Print out a list of all cases of a switch

Question

Curious question. Is it somehow possible to print out all cases of a certain switch-case automatically in bash? In a way, such that it stays as maintainable as possible, meaning that one does not have to add any more code if a new case is added to print out that same case.

For instance, that would be useful if the cases represented commands. A help function could then print out all available commands.

Answer 1

There is no direct way to achieve this, but you can use an array to maintain your choices:

# Define your choices - be sure not to change their order later; only
# *append* new ones.
choices=( foo bar baz )

# Make the array elements the case branches *in order*.
case "$1" in
    "${choices[0]}")
        echo 'do foo'
        ;;

    "${choices[1]}")
        echo 'do bar'
        ;;

    "${choices[2]}")
        echo 'do baz'
        ;;

    *)
        echo "All choices: ${choices[@]}"

esac

This makes the branches less readable, but it's a manageable solution, if you maintain your array carefully.

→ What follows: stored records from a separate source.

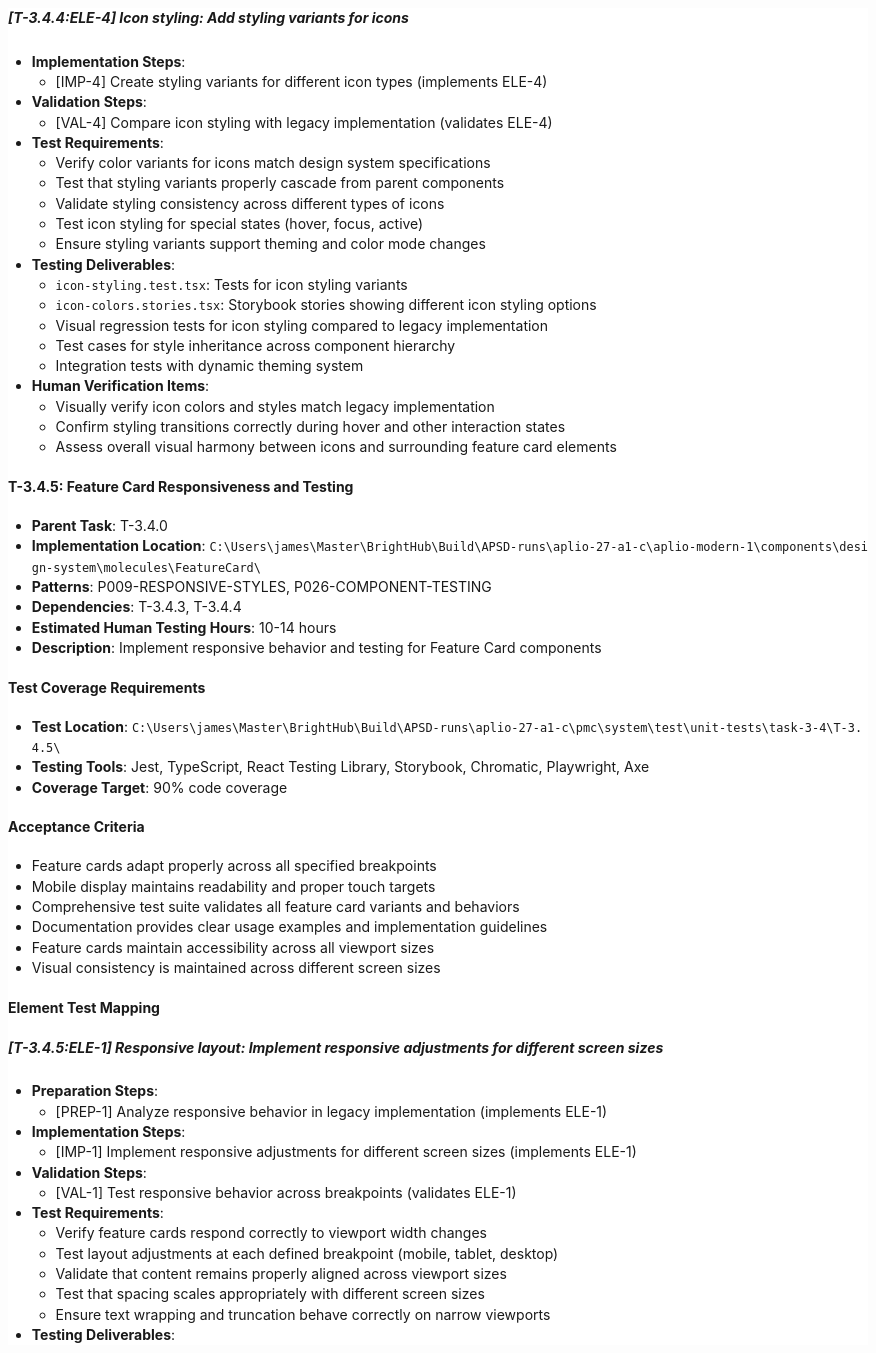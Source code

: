 ##### [T-3.4.4:ELE-4] Icon styling: Add styling variants for icons
- **Implementation Steps**:
  - [IMP-4] Create styling variants for different icon types (implements ELE-4)
- **Validation Steps**:
  - [VAL-4] Compare icon styling with legacy implementation (validates ELE-4)
- **Test Requirements**:
  - Verify color variants for icons match design system specifications
  - Test that styling variants properly cascade from parent components
  - Validate styling consistency across different types of icons
  - Test icon styling for special states (hover, focus, active)
  - Ensure styling variants support theming and color mode changes
- **Testing Deliverables**:
  - `icon-styling.test.tsx`: Tests for icon styling variants
  - `icon-colors.stories.tsx`: Storybook stories showing different icon styling options
  - Visual regression tests for icon styling compared to legacy implementation
  - Test cases for style inheritance across component hierarchy
  - Integration tests with dynamic theming system
- **Human Verification Items**:
  - Visually verify icon colors and styles match legacy implementation
  - Confirm styling transitions correctly during hover and other interaction states
  - Assess overall visual harmony between icons and surrounding feature card elements

#### T-3.4.5: Feature Card Responsiveness and Testing

- **Parent Task**: T-3.4.0
- **Implementation Location**: `C:\Users\james\Master\BrightHub\Build\APSD-runs\aplio-27-a1-c\aplio-modern-1\components\design-system\molecules\FeatureCard\`
- **Patterns**: P009-RESPONSIVE-STYLES, P026-COMPONENT-TESTING
- **Dependencies**: T-3.4.3, T-3.4.4
- **Estimated Human Testing Hours**: 10-14 hours
- **Description**: Implement responsive behavior and testing for Feature Card components

#### Test Coverage Requirements
- **Test Location**: `C:\Users\james\Master\BrightHub\Build\APSD-runs\aplio-27-a1-c\pmc\system\test\unit-tests\task-3-4\T-3.4.5\`
- **Testing Tools**: Jest, TypeScript, React Testing Library, Storybook, Chromatic, Playwright, Axe
- **Coverage Target**: 90% code coverage

#### Acceptance Criteria
- Feature cards adapt properly across all specified breakpoints
- Mobile display maintains readability and proper touch targets
- Comprehensive test suite validates all feature card variants and behaviors
- Documentation provides clear usage examples and implementation guidelines
- Feature cards maintain accessibility across all viewport sizes
- Visual consistency is maintained across different screen sizes

#### Element Test Mapping

##### [T-3.4.5:ELE-1] Responsive layout: Implement responsive adjustments for different screen sizes
- **Preparation Steps**:
  - [PREP-1] Analyze responsive behavior in legacy implementation (implements ELE-1)
- **Implementation Steps**:
  - [IMP-1] Implement responsive adjustments for different screen sizes (implements ELE-1)
- **Validation Steps**:
  - [VAL-1] Test responsive behavior across breakpoints (validates ELE-1)
- **Test Requirements**:
  - Verify feature cards respond correctly to viewport width changes
  - Test layout adjustments at each defined breakpoint (mobile, tablet, desktop)
  - Validate that content remains properly aligned across viewport sizes
  - Test that spacing scales appropriately with different screen sizes
  - Ensure text wrapping and truncation behave correctly on narrow viewports
- **Testing Deliverables**:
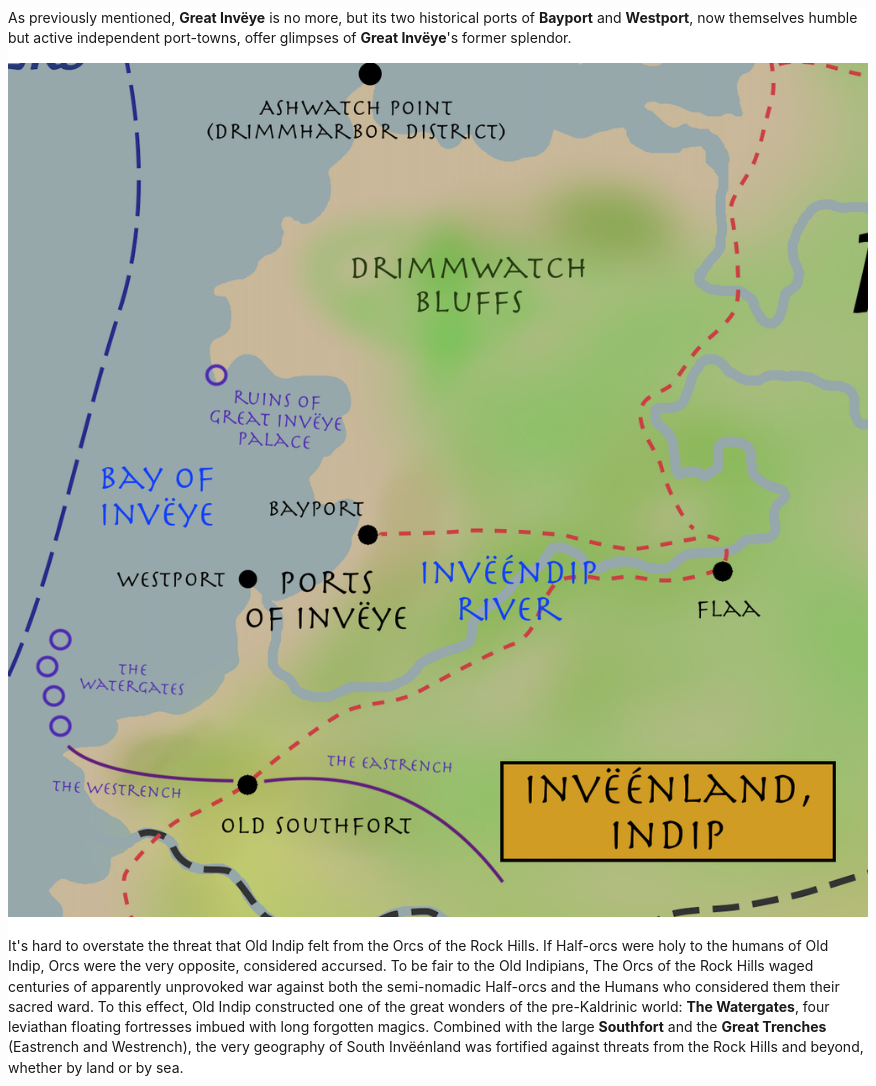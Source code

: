 As previously mentioned, __Great Invëye__ is no more, but its two historical ports of __Bayport__ and __Westport__, now themselves humble but active independent port-towns, offer glimpses of __Great Invëye__'s former splendor.

![Invëénland](images/maps/inveenland.png)

It's hard to overstate the threat that Old Indip felt from the Orcs of the Rock Hills. If Half-orcs were holy to the humans of Old Indip, Orcs were the very opposite, considered accursed. To be fair to the Old Indipians, The Orcs of the Rock Hills waged centuries of apparently unprovoked war against both the semi-nomadic Half-orcs and the Humans who considered them their sacred ward. To this effect, Old Indip constructed one of the great wonders of the pre-Kaldrinic world: __The Watergates__, four leviathan floating fortresses imbued with long forgotten magics. Combined with the large __Southfort__ and the __Great Trenches__ (Eastrench and Westrench), the very geography of South Invëénland was fortified against threats from the Rock Hills and beyond, whether by land or by sea.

Note how the branch conditions are enclosed in "..." so as to prevent the shell from interpreting the values as (glob-like) patterns.

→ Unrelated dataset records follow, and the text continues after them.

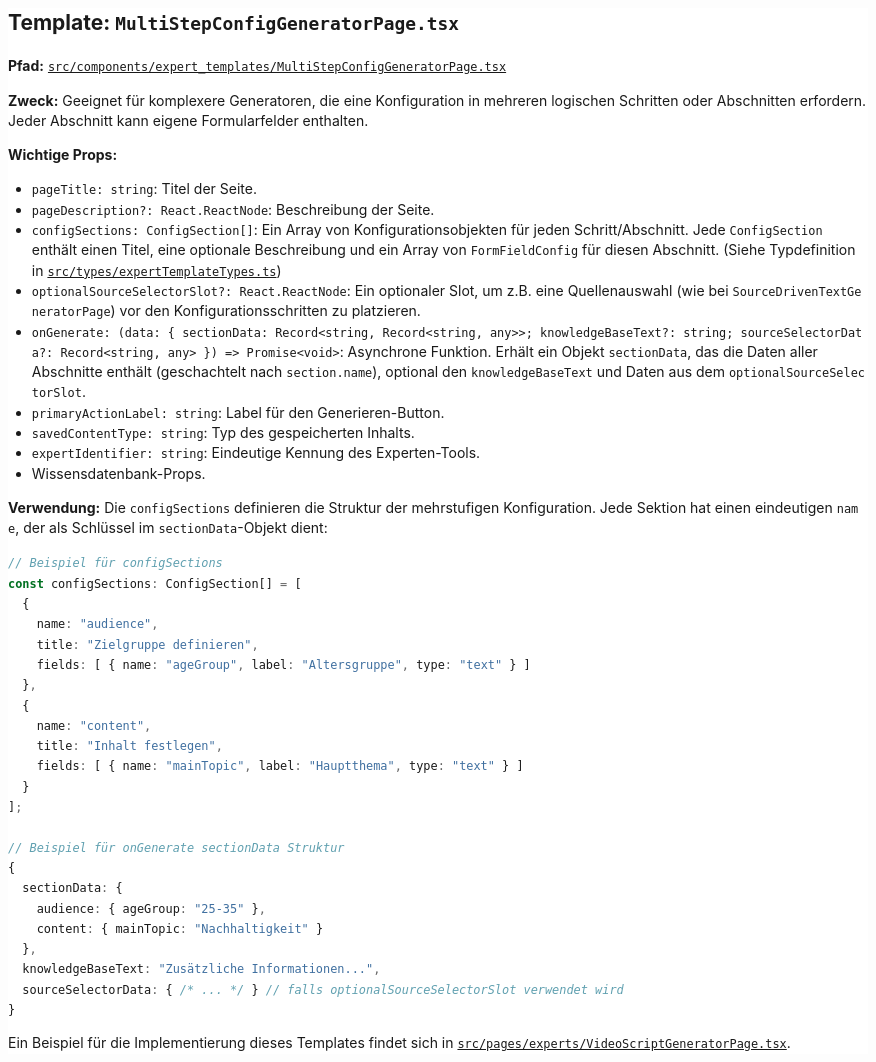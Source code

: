 ## Template: `MultiStepConfigGeneratorPage.tsx`

**Pfad:** [`src/components/expert_templates/MultiStepConfigGeneratorPage.tsx`](../src/components/expert_templates/MultiStepConfigGeneratorPage.tsx:1)

**Zweck:**
Geeignet für komplexere Generatoren, die eine Konfiguration in mehreren logischen Schritten oder Abschnitten erfordern. Jeder Abschnitt kann eigene Formularfelder enthalten.

**Wichtige Props:**

*   `pageTitle: string`: Titel der Seite.
*   `pageDescription?: React.ReactNode`: Beschreibung der Seite.
*   `configSections: ConfigSection[]`: Ein Array von Konfigurationsobjekten für jeden Schritt/Abschnitt. Jede `ConfigSection` enthält einen Titel, eine optionale Beschreibung und ein Array von `FormFieldConfig` für diesen Abschnitt. (Siehe Typdefinition in [`src/types/expertTemplateTypes.ts`](../src/types/expertTemplateTypes.ts:1))
*   `optionalSourceSelectorSlot?: React.ReactNode`: Ein optionaler Slot, um z.B. eine Quellenauswahl (wie bei `SourceDrivenTextGeneratorPage`) vor den Konfigurationsschritten zu platzieren.
*   `onGenerate: (data: { sectionData: Record<string, Record<string, any>>; knowledgeBaseText?: string; sourceSelectorData?: Record<string, any> }) => Promise<void>`: Asynchrone Funktion. Erhält ein Objekt `sectionData`, das die Daten aller Abschnitte enthält (geschachtelt nach `section.name`), optional den `knowledgeBaseText` und Daten aus dem `optionalSourceSelectorSlot`.
*   `primaryActionLabel: string`: Label für den Generieren-Button.
*   `savedContentType: string`: Typ des gespeicherten Inhalts.
*   `expertIdentifier: string`: Eindeutige Kennung des Experten-Tools.
*   Wissensdatenbank-Props.

**Verwendung:**
Die `configSections` definieren die Struktur der mehrstufigen Konfiguration. Jede Sektion hat einen eindeutigen `name`, der als Schlüssel im `sectionData`-Objekt dient:
```typescript
// Beispiel für configSections
const configSections: ConfigSection[] = [
  {
    name: "audience",
    title: "Zielgruppe definieren",
    fields: [ { name: "ageGroup", label: "Altersgruppe", type: "text" } ]
  },
  {
    name: "content",
    title: "Inhalt festlegen",
    fields: [ { name: "mainTopic", label: "Hauptthema", type: "text" } ]
  }
];

// Beispiel für onGenerate sectionData Struktur
{
  sectionData: {
    audience: { ageGroup: "25-35" },
    content: { mainTopic: "Nachhaltigkeit" }
  },
  knowledgeBaseText: "Zusätzliche Informationen...",
  sourceSelectorData: { /* ... */ } // falls optionalSourceSelectorSlot verwendet wird
}
```
Ein Beispiel für die Implementierung dieses Templates findet sich in [`src/pages/experts/VideoScriptGeneratorPage.tsx`](../src/pages/experts/VideoScriptGeneratorPage.tsx:1).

That said, as chepner points out, perhaps you want to define your choices as patterns to match variations of a string:

In that event:

• Define the pattern with quotes in the choices array; e.g., choices=( foo bar baz 'h*' )

• Reference it unquoted in the case branch; e.g., ${choices[3]})

Answer 2

bash does not give you access to the tokens it parses and does not save case strings (which can be glob expressions as well).

Unfortunately, that means you will not be able to DRY your code in the way you were hoping.